━━━ SUPPLIED DATA ━━━

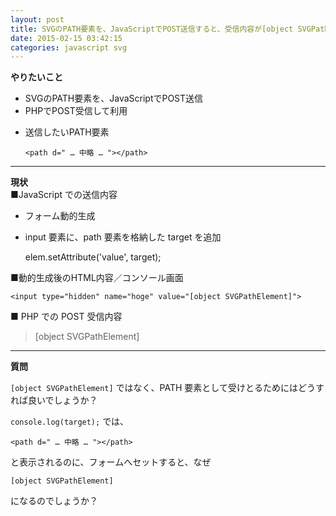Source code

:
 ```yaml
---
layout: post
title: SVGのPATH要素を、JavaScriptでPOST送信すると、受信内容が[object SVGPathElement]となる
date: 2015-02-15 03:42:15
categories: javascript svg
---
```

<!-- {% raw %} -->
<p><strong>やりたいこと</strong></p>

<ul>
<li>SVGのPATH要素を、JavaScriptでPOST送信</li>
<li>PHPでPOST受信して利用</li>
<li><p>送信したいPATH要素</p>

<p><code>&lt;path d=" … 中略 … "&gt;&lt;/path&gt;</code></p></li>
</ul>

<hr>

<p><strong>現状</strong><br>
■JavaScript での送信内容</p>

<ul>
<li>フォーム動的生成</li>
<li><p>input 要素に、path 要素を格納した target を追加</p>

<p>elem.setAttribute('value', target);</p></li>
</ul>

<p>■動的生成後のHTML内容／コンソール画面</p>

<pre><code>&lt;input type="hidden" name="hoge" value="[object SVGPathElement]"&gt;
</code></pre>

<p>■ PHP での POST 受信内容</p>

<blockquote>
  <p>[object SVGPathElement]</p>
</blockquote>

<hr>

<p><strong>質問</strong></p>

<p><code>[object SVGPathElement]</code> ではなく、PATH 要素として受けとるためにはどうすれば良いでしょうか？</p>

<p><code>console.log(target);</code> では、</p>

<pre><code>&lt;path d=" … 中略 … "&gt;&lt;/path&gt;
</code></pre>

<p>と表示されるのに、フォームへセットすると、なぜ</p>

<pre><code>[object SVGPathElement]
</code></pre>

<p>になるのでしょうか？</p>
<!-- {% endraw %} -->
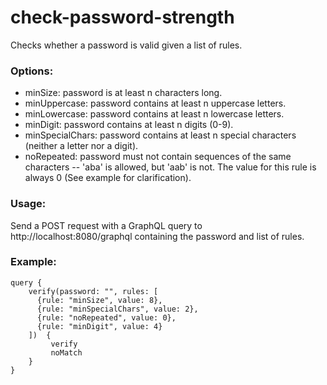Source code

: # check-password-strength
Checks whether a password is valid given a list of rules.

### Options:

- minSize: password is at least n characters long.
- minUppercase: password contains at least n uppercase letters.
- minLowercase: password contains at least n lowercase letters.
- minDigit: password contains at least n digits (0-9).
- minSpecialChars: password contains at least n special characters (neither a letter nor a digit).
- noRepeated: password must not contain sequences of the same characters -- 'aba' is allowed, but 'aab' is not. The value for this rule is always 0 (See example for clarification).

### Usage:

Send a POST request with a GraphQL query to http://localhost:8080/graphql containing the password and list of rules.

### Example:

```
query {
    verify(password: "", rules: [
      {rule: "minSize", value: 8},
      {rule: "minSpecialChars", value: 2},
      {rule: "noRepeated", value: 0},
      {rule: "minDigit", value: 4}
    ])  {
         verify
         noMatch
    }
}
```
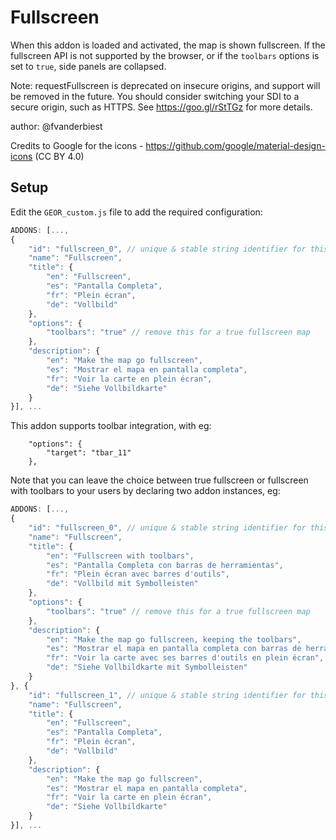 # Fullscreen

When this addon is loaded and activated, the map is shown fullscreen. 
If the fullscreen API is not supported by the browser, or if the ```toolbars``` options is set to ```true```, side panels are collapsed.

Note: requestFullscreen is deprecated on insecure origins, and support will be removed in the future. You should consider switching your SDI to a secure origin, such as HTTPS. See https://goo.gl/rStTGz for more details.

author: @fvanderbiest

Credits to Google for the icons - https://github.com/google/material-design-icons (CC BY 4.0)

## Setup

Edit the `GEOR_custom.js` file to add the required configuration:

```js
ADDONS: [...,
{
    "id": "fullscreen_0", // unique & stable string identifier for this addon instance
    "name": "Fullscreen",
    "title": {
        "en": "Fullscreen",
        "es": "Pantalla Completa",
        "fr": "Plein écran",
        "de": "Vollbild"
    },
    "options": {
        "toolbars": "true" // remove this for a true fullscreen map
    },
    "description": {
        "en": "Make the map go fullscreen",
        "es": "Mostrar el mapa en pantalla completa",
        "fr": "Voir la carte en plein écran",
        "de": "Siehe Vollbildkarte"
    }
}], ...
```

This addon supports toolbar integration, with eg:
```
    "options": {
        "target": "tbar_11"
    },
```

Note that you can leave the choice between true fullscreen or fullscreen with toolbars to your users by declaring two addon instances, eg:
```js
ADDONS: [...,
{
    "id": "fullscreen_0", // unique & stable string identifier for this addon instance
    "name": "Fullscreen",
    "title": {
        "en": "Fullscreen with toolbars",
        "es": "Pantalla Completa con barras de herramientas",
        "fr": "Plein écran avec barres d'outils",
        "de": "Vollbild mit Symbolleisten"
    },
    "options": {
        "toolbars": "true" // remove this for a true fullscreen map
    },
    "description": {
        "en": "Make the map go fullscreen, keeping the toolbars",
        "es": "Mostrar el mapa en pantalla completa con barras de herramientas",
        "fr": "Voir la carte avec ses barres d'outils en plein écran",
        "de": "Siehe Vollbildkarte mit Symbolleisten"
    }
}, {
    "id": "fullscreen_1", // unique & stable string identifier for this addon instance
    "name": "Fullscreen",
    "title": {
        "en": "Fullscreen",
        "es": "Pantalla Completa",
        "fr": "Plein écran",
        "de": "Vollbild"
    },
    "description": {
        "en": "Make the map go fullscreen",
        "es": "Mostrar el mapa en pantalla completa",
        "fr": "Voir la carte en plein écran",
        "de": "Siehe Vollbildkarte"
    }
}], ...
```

━━━

Where a line of the records has the string "SVGのPATH要素を", return that line.

RESULT OF THE TASK
title: SVGのPATH要素を、JavaScriptでPOST送信すると、受信内容が[object SVGPathElement]となる
<li>SVGのPATH要素を、JavaScriptでPOST送信</li>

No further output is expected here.